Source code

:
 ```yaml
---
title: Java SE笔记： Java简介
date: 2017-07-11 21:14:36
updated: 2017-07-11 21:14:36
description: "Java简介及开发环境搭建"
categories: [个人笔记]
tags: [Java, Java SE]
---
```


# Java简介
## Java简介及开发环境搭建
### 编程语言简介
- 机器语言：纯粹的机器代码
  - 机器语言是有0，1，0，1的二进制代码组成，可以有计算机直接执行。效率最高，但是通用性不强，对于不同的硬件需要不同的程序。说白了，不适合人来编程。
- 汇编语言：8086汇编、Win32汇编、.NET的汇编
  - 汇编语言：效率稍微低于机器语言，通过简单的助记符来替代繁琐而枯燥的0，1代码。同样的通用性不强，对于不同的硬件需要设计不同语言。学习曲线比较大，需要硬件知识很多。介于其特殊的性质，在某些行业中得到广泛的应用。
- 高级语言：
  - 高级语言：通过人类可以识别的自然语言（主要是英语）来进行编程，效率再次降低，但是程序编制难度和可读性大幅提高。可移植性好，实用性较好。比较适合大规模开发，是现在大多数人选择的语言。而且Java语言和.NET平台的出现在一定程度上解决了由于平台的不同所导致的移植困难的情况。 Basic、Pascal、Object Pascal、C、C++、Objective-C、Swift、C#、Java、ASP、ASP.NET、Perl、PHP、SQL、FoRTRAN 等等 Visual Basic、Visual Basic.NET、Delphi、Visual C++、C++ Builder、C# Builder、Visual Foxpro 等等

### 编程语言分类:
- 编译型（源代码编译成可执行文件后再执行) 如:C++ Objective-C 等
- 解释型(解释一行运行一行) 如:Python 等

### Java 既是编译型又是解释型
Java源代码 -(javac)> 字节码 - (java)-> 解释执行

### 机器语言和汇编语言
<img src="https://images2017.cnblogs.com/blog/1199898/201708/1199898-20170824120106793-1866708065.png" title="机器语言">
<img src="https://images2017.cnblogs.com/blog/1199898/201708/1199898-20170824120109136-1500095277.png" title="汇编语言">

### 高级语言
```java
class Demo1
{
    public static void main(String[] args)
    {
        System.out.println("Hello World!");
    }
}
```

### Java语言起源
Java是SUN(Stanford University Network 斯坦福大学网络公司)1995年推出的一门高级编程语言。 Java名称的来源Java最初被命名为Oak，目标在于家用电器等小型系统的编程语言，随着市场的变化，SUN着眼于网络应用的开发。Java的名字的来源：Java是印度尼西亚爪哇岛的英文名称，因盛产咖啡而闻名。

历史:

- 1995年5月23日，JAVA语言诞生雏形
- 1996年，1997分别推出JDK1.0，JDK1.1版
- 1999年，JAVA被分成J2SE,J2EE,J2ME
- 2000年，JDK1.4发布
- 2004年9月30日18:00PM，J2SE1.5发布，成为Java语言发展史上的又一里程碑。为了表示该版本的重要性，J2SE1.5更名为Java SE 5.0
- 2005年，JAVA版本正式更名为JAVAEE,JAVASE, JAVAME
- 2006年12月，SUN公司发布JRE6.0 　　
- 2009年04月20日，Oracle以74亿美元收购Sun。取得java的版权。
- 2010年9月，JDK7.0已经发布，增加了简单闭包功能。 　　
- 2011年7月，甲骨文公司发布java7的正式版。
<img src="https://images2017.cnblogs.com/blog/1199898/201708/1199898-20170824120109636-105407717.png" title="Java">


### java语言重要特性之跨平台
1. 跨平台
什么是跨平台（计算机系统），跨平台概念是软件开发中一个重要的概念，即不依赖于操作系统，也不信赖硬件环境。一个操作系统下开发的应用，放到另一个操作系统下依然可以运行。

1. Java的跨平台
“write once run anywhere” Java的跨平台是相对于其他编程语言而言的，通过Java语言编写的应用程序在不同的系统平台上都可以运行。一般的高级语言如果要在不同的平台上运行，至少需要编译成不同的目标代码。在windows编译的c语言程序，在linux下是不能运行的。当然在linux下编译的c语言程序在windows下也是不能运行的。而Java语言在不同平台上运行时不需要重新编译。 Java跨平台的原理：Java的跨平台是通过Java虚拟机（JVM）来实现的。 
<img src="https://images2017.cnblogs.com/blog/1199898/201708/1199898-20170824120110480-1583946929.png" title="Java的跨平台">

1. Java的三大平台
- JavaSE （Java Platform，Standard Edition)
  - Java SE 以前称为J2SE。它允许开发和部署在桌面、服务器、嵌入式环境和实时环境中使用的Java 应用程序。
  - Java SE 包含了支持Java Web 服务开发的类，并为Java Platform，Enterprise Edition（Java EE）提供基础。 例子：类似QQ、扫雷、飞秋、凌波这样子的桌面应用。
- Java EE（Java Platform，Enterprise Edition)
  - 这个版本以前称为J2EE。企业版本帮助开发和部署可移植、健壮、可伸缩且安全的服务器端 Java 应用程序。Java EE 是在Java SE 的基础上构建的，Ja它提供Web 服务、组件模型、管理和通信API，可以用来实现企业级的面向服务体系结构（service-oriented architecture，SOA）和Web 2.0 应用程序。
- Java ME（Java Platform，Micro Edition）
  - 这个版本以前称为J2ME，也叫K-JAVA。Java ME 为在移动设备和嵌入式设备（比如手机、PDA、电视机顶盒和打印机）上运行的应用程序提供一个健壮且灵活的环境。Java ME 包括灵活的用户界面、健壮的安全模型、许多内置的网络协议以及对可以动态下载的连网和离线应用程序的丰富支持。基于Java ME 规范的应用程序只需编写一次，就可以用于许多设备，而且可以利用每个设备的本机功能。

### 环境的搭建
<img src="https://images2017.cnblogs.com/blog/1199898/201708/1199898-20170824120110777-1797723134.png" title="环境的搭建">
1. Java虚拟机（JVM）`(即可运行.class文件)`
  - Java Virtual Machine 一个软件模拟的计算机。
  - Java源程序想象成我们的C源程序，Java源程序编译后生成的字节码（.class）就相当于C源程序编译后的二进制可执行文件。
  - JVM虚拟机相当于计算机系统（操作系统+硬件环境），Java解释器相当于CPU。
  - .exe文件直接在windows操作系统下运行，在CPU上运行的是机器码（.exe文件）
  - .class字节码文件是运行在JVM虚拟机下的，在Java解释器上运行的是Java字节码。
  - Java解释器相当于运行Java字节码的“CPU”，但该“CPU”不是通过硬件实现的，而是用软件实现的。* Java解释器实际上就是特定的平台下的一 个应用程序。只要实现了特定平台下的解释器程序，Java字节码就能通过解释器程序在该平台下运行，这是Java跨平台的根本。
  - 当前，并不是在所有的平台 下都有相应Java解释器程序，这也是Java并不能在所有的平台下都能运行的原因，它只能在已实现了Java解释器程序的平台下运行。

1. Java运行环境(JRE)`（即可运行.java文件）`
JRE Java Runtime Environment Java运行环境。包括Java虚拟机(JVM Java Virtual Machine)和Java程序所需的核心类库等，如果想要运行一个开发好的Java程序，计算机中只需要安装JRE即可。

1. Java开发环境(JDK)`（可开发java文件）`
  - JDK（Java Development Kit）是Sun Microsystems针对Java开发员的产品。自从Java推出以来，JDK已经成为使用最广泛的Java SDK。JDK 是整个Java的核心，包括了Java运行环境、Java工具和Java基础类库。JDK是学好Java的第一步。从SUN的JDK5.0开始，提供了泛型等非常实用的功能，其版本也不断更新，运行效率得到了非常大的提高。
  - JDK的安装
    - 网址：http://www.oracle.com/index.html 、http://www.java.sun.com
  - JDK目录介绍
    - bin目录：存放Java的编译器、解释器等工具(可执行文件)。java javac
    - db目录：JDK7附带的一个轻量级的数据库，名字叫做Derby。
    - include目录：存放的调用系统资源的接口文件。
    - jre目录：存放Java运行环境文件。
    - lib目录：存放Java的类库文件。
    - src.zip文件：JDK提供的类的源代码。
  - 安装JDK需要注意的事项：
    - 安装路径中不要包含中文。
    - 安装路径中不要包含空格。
+-------+
▶ [Your assignment]: Look through the records and copy every line that has the word "javac".

▶ [Answer below]:
Java源代码 -(javac)> 字节码 - (java)-> 解释执行
    - bin目录：存放Java的编译器、解释器等工具(可执行文件)。java javac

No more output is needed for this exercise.